(Records provided begins)

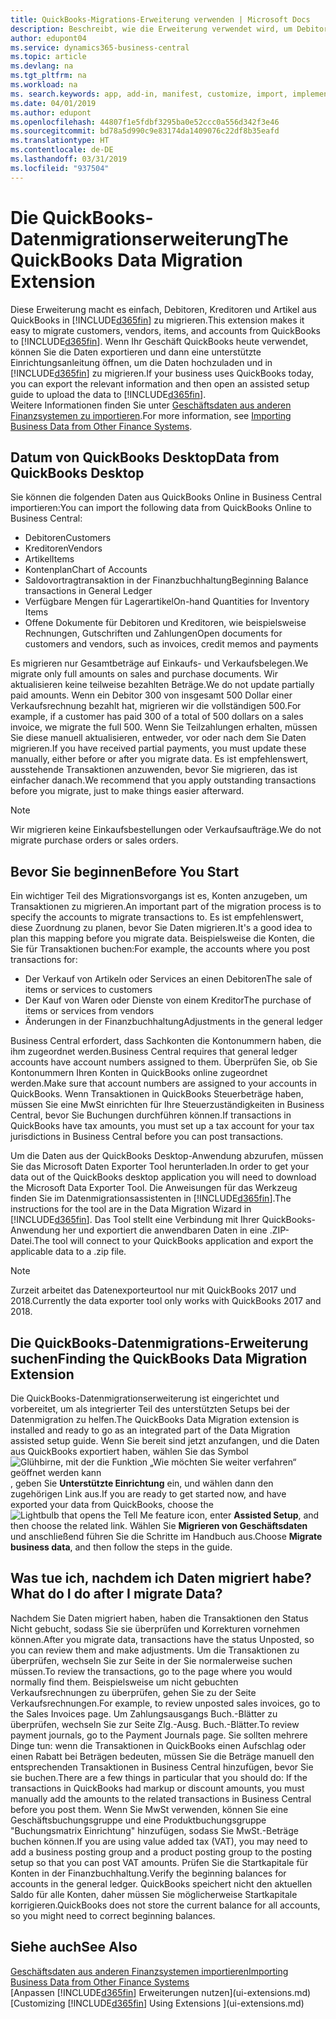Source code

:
 ```yaml
---
title: QuickBooks-Migrations-Erweiterung verwenden | Microsoft Docs
description: Beschreibt, wie die Erweiterung verwendet wird, um Debitoren, Kreditoren, Artikel und Konten aus QuickBooks Desktop zu Business Central zu importieren.
author: edupont04
ms.service: dynamics365-business-central
ms.topic: article
ms.devlang: na
ms.tgt_pltfrm: na
ms.workload: na
ms. search.keywords: app, add-in, manifest, customize, import, implement
ms.date: 04/01/2019
ms.author: edupont
ms.openlocfilehash: 44807f1e5fdbf3295ba0e52ccc0a556d342f3e46
ms.sourcegitcommit: bd78a5d990c9e83174da1409076c22df8b35eafd
ms.translationtype: HT
ms.contentlocale: de-DE
ms.lasthandoff: 03/31/2019
ms.locfileid: "937504"
---
```

# <a name="the-quickbooks-data-migration-extension"></a><span data-ttu-id="c0ead-103">Die QuickBooks-Datenmigrationserweiterung</span><span class="sxs-lookup"><span data-stu-id="c0ead-103">The QuickBooks Data Migration Extension</span></span>
<span data-ttu-id="c0ead-104">Diese Erweiterung macht es einfach, Debitoren, Kreditoren und Artikel aus QuickBooks in [!INCLUDE[d365fin](includes/d365fin_md.md)] zu migrieren.</span><span class="sxs-lookup"><span data-stu-id="c0ead-104">This extension makes it easy to migrate customers, vendors, items, and accounts from QuickBooks to [!INCLUDE[d365fin](includes/d365fin_md.md)].</span></span> <span data-ttu-id="c0ead-105">Wenn Ihr Geschäft QuickBooks heute verwendet, können Sie die Daten exportieren und dann eine unterstützte Einrichtungsanleitung öffnen, um die Daten hochzuladen und in [!INCLUDE[d365fin](includes/d365fin_md.md)] zu migrieren.</span><span class="sxs-lookup"><span data-stu-id="c0ead-105">If your business uses QuickBooks today, you can export the relevant information and then open an assisted setup guide to upload the data to [!INCLUDE[d365fin](includes/d365fin_md.md)].</span></span>  
<span data-ttu-id="c0ead-106">Weitere Informationen finden Sie unter [Geschäftsdaten aus anderen Finanzsystemen zu importieren](across-import-data-configuration-packages.md).</span><span class="sxs-lookup"><span data-stu-id="c0ead-106">For more information, see [Importing Business Data from Other Finance Systems](across-import-data-configuration-packages.md).</span></span>

## <a name="data-from-quickbooks-desktop"></a><span data-ttu-id="c0ead-107">Datum von QuickBooks Desktop</span><span class="sxs-lookup"><span data-stu-id="c0ead-107">Data from QuickBooks Desktop</span></span>
 
<span data-ttu-id="c0ead-108">Sie können die folgenden Daten aus QuickBooks Online in Business Central importieren:</span><span class="sxs-lookup"><span data-stu-id="c0ead-108">You can import the following data from QuickBooks Online to Business Central:</span></span>

- <span data-ttu-id="c0ead-109">Debitoren</span><span class="sxs-lookup"><span data-stu-id="c0ead-109">Customers</span></span>  
- <span data-ttu-id="c0ead-110">Kreditoren</span><span class="sxs-lookup"><span data-stu-id="c0ead-110">Vendors</span></span>  
- <span data-ttu-id="c0ead-111">Artikel</span><span class="sxs-lookup"><span data-stu-id="c0ead-111">Items</span></span>  
- <span data-ttu-id="c0ead-112">Kontenplan</span><span class="sxs-lookup"><span data-stu-id="c0ead-112">Chart of Accounts</span></span>  
- <span data-ttu-id="c0ead-113">Saldovortragtransaktion in der Finanzbuchhaltung</span><span class="sxs-lookup"><span data-stu-id="c0ead-113">Beginning Balance transactions in General Ledger</span></span>  
- <span data-ttu-id="c0ead-114">Verfügbare Mengen für Lagerartikel</span><span class="sxs-lookup"><span data-stu-id="c0ead-114">On-hand Quantities for Inventory Items</span></span>  
- <span data-ttu-id="c0ead-115">Offene Dokumente für Debitoren und Kreditoren, wie beispielsweise Rechnungen, Gutschriften und Zahlungen</span><span class="sxs-lookup"><span data-stu-id="c0ead-115">Open documents for customers and vendors, such as invoices, credit memos and payments</span></span>  

<span data-ttu-id="c0ead-116">Es migrieren nur Gesamtbeträge auf Einkaufs- und Verkaufsbelegen.</span><span class="sxs-lookup"><span data-stu-id="c0ead-116">We migrate only full amounts on sales and purchase documents.</span></span> <span data-ttu-id="c0ead-117">Wir aktualisieren keine teilweise bezahlten Beträge.</span><span class="sxs-lookup"><span data-stu-id="c0ead-117">We do not update partially paid amounts.</span></span> <span data-ttu-id="c0ead-118">Wenn ein Debitor 300 von insgesamt 500 Dollar einer Verkaufsrechnung bezahlt hat, migrieren wir die vollständigen 500.</span><span class="sxs-lookup"><span data-stu-id="c0ead-118">For example, if a customer has paid 300 of a total of 500 dollars on a sales invoice, we migrate the full 500.</span></span> <span data-ttu-id="c0ead-119">Wenn Sie Teilzahlungen erhalten, müssen Sie diese manuell aktualisieren, entweder, vor oder nach dem Sie Daten migrieren.</span><span class="sxs-lookup"><span data-stu-id="c0ead-119">If you have received partial payments, you must update these manually, either before or after you migrate data.</span></span> <span data-ttu-id="c0ead-120">Es ist empfehlenswert, ausstehende Transaktionen anzuwenden, bevor Sie migrieren, das ist einfacher danach.</span><span class="sxs-lookup"><span data-stu-id="c0ead-120">We recommend that you apply outstanding transactions before you migrate, just to make things easier afterward.</span></span>

> [!NOTE]
> <span data-ttu-id="c0ead-121">Wir migrieren keine Einkaufsbestellungen oder Verkaufsaufträge.</span><span class="sxs-lookup"><span data-stu-id="c0ead-121">We do not migrate purchase orders or sales orders.</span></span>

## <a name="before-you-start"></a><span data-ttu-id="c0ead-122">Bevor Sie beginnen</span><span class="sxs-lookup"><span data-stu-id="c0ead-122">Before You Start</span></span>
<span data-ttu-id="c0ead-123">Ein wichtiger Teil des Migrationsvorgangs ist es, Konten anzugeben, um Transaktionen zu migrieren.</span><span class="sxs-lookup"><span data-stu-id="c0ead-123">An important part of the migration process is to specify the accounts to migrate transactions to.</span></span> <span data-ttu-id="c0ead-124">Es ist empfehlenswert, diese Zuordnung zu planen, bevor Sie Daten migrieren.</span><span class="sxs-lookup"><span data-stu-id="c0ead-124">It's a good idea to plan this mapping before you migrate data.</span></span> <span data-ttu-id="c0ead-125">Beispielsweise die Konten, die Sie für Transaktionen buchen:</span><span class="sxs-lookup"><span data-stu-id="c0ead-125">For example, the accounts where you post transactions for:</span></span>

- <span data-ttu-id="c0ead-126">Der Verkauf von Artikeln oder Services an einen Debitoren</span><span class="sxs-lookup"><span data-stu-id="c0ead-126">The sale of items or services to customers</span></span>  
- <span data-ttu-id="c0ead-127">Der Kauf von Waren oder Dienste von einem Kreditor</span><span class="sxs-lookup"><span data-stu-id="c0ead-127">The purchase of items or services from vendors</span></span>  
- <span data-ttu-id="c0ead-128">Änderungen in der Finanzbuchhaltung</span><span class="sxs-lookup"><span data-stu-id="c0ead-128">Adjustments in the general ledger</span></span>  

<span data-ttu-id="c0ead-129">Business Central erfordert, dass Sachkonten die Kontonummern haben, die ihm zugeordnet werden.</span><span class="sxs-lookup"><span data-stu-id="c0ead-129">Business Central requires that general ledger accounts have account numbers assigned to them.</span></span> <span data-ttu-id="c0ead-130">Überprüfen Sie, ob Sie Kontonummern Ihren Konten in QuickBooks online zugeordnet werden.</span><span class="sxs-lookup"><span data-stu-id="c0ead-130">Make sure that account numbers are assigned to your accounts in QuickBooks.</span></span>
<span data-ttu-id="c0ead-131">Wenn Transaktionen in QuickBooks Steuerbeträge haben, müssen Sie eine MwSt einrichten für Ihre Steuerzuständigkeiten in Business Central, bevor Sie Buchungen durchführen können.</span><span class="sxs-lookup"><span data-stu-id="c0ead-131">If transactions in QuickBooks have tax amounts, you must set up a tax account for your tax jurisdictions in Business Central before you can post transactions.</span></span>

<span data-ttu-id="c0ead-132">Um die Daten aus der QuickBooks Desktop-Anwendung abzurufen, müssen Sie das Microsoft Daten Exporter Tool herunterladen.</span><span class="sxs-lookup"><span data-stu-id="c0ead-132">In order to get your data out of the QuickBooks desktop application you will need to download the Microsoft Data Exporter Tool.</span></span>  <span data-ttu-id="c0ead-133">Die Anweisungen für das Werkzeug finden Sie im Datenmigrationsassistenten in [!INCLUDE[d365fin](includes/d365fin_md.md)].</span><span class="sxs-lookup"><span data-stu-id="c0ead-133">The instructions for the tool are in the Data Migration Wizard in [!INCLUDE[d365fin](includes/d365fin_md.md)].</span></span> <span data-ttu-id="c0ead-134">Das Tool stellt eine Verbindung mit Ihrer QuickBooks-Anwendung her und exportiert die anwendbaren Daten in eine .ZIP-Datei.</span><span class="sxs-lookup"><span data-stu-id="c0ead-134">The tool will connect to your QuickBooks application and export the applicable data to a .zip file.</span></span>  

> [!NOTE]
> <span data-ttu-id="c0ead-135">Zurzeit arbeitet das Datenexporteurtool nur mit QuickBooks 2017 und 2018.</span><span class="sxs-lookup"><span data-stu-id="c0ead-135">Currently the data exporter tool only works with QuickBooks 2017 and 2018.</span></span>

## <a name="finding-the-quickbooks-data-migration-extension"></a><span data-ttu-id="c0ead-136">Die QuickBooks-Datenmigrations-Erweiterung suchen</span><span class="sxs-lookup"><span data-stu-id="c0ead-136">Finding the QuickBooks Data Migration Extension</span></span>
<span data-ttu-id="c0ead-137">Die QuickBooks-Datenmigrationserweiterung ist eingerichtet und vorbereitet, um als integrierter Teil des unterstützten Setups bei der Datenmigration zu helfen.</span><span class="sxs-lookup"><span data-stu-id="c0ead-137">The QuickBooks Data Migration extension is installed and ready to go as an integrated part of the Data Migration assisted setup guide.</span></span> <span data-ttu-id="c0ead-138">Wenn Sie bereit sind jetzt anzufangen, und die Daten aus QuickBooks exportiert haben, wählen Sie das Symbol ![Glühbirne, mit der die Funktion „Wie möchten Sie weiter verfahren“ geöffnet werden kann](media/ui-search/search_small.png "Wie möchten Sie weiter verfahren"), geben Sie **Unterstützte Einrichtung** ein, und wählen dann den zugehörigen Link aus.</span><span class="sxs-lookup"><span data-stu-id="c0ead-138">If you are ready to get started now, and have exported your data from QuickBooks, choose the ![Lightbulb that opens the Tell Me feature](media/ui-search/search_small.png "Tell me what you want to do") icon, enter **Assisted Setup**, and then choose the related link.</span></span> <span data-ttu-id="c0ead-139">Wählen Sie **Migrieren von Geschäftsdaten** und anschließend führen Sie die Schritte im Handbuch aus.</span><span class="sxs-lookup"><span data-stu-id="c0ead-139">Choose **Migrate business data**, and then follow the steps in the guide.</span></span>  

## <a name="what-do-i-do-after-i-migrate-data"></a><span data-ttu-id="c0ead-140">Was tue ich, nachdem ich Daten migriert habe?</span><span class="sxs-lookup"><span data-stu-id="c0ead-140">What do I do after I migrate Data?</span></span>
<span data-ttu-id="c0ead-141">Nachdem Sie Daten migriert haben, haben die Transaktionen den Status Nicht gebucht, sodass Sie sie überprüfen und Korrekturen vornehmen können.</span><span class="sxs-lookup"><span data-stu-id="c0ead-141">After you migrate data, transactions have the status Unposted, so you can review them and make adjustments.</span></span> <span data-ttu-id="c0ead-142">Um die Transaktionen zu überprüfen, wechseln Sie zur Seite in der Sie normalerweise suchen müssen.</span><span class="sxs-lookup"><span data-stu-id="c0ead-142">To review the transactions, go to the page where you would normally find them.</span></span> <span data-ttu-id="c0ead-143">Beispielsweise um nicht gebuchten Verkaufsrechnungen zu überprüfen, gehen Sie zu der Seite Verkaufsrechnungen.</span><span class="sxs-lookup"><span data-stu-id="c0ead-143">For example, to review unposted sales invoices, go to the Sales Invoices page.</span></span> <span data-ttu-id="c0ead-144">Um Zahlungsausgangs Buch.-Blätter zu überprüfen, wechseln Sie zur Seite Zlg.-Ausg. Buch.-Blätter.</span><span class="sxs-lookup"><span data-stu-id="c0ead-144">To review payment journals, go to the Payment Journals page.</span></span>
<span data-ttu-id="c0ead-145">Sie sollten mehrere Dinge tun: wenn die Transaktionen in QuickBooks einen Aufschlag oder einen Rabatt bei Beträgen bedeuten, müssen Sie die Beträge manuell den entsprechenden Transaktionen in Business Central hinzufügen, bevor Sie sie buchen.</span><span class="sxs-lookup"><span data-stu-id="c0ead-145">There are a few things in particular that you should do: If the transactions in QuickBooks had markup or discount amounts, you must manually add the amounts to the related transactions in Business Central before you post them.</span></span>
<span data-ttu-id="c0ead-146">Wenn Sie MwSt verwenden, können Sie eine Geschäftsbuchungsgruppe und eine Produktbuchungsgruppe "Buchungsmatrix Einrichtung" hinzufügen, sodass Sie MwSt.-Beträge buchen können.</span><span class="sxs-lookup"><span data-stu-id="c0ead-146">If you are using value added tax (VAT), you may need to add a business posting group and a product posting group to the posting setup so that you can post VAT amounts.</span></span>
<span data-ttu-id="c0ead-147">Prüfen Sie die Startkapitale für Konten in der Finanzbuchhaltung.</span><span class="sxs-lookup"><span data-stu-id="c0ead-147">Verify the beginning balances for accounts in the general ledger.</span></span> <span data-ttu-id="c0ead-148">QuickBooks speichert nicht den aktuellen Saldo für alle Konten, daher müssen Sie möglicherweise Startkapitale korrigieren.</span><span class="sxs-lookup"><span data-stu-id="c0ead-148">QuickBooks does not store the current balance for all accounts, so you might need to correct beginning balances.</span></span>

## <a name="see-also"></a><span data-ttu-id="c0ead-149">Siehe auch</span><span class="sxs-lookup"><span data-stu-id="c0ead-149">See Also</span></span>
[<span data-ttu-id="c0ead-150">Geschäftsdaten aus anderen Finanzsystemen importieren</span><span class="sxs-lookup"><span data-stu-id="c0ead-150">Importing Business Data from Other Finance Systems</span></span>](across-import-data-configuration-packages.md)  
<span data-ttu-id="c0ead-151">[Anpassen [!INCLUDE[d365fin](includes/d365fin_md.md)] Erweiterungen nutzen](ui-extensions.md)</span><span class="sxs-lookup"><span data-stu-id="c0ead-151">[Customizing [!INCLUDE[d365fin](includes/d365fin_md.md)] Using Extensions ](ui-extensions.md)</span></span>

(Records provided ends)

Activity >> Copy every line of the data where "hinzufügen" is found.

Answer box >>
<span data-ttu-id="c0ead-145">Sie sollten mehrere Dinge tun: wenn die Transaktionen in QuickBooks einen Aufschlag oder einen Rabatt bei Beträgen bedeuten, müssen Sie die Beträge manuell den entsprechenden Transaktionen in Business Central hinzufügen, bevor Sie sie buchen.</span><span class="sxs-lookup"><span data-stu-id="c0ead-145">There are a few things in particular that you should do: If the transactions in QuickBooks had markup or discount amounts, you must manually add the amounts to the related transactions in Business Central before you post them.</span></span>
<span data-ttu-id="c0ead-146">Wenn Sie MwSt verwenden, können Sie eine Geschäftsbuchungsgruppe und eine Produktbuchungsgruppe "Buchungsmatrix Einrichtung" hinzufügen, sodass Sie MwSt.-Beträge buchen können.</span><span class="sxs-lookup"><span data-stu-id="c0ead-146">If you are using value added tax (VAT), you may need to add a business posting group and a product posting group to the posting setup so that you can post VAT amounts.</span></span>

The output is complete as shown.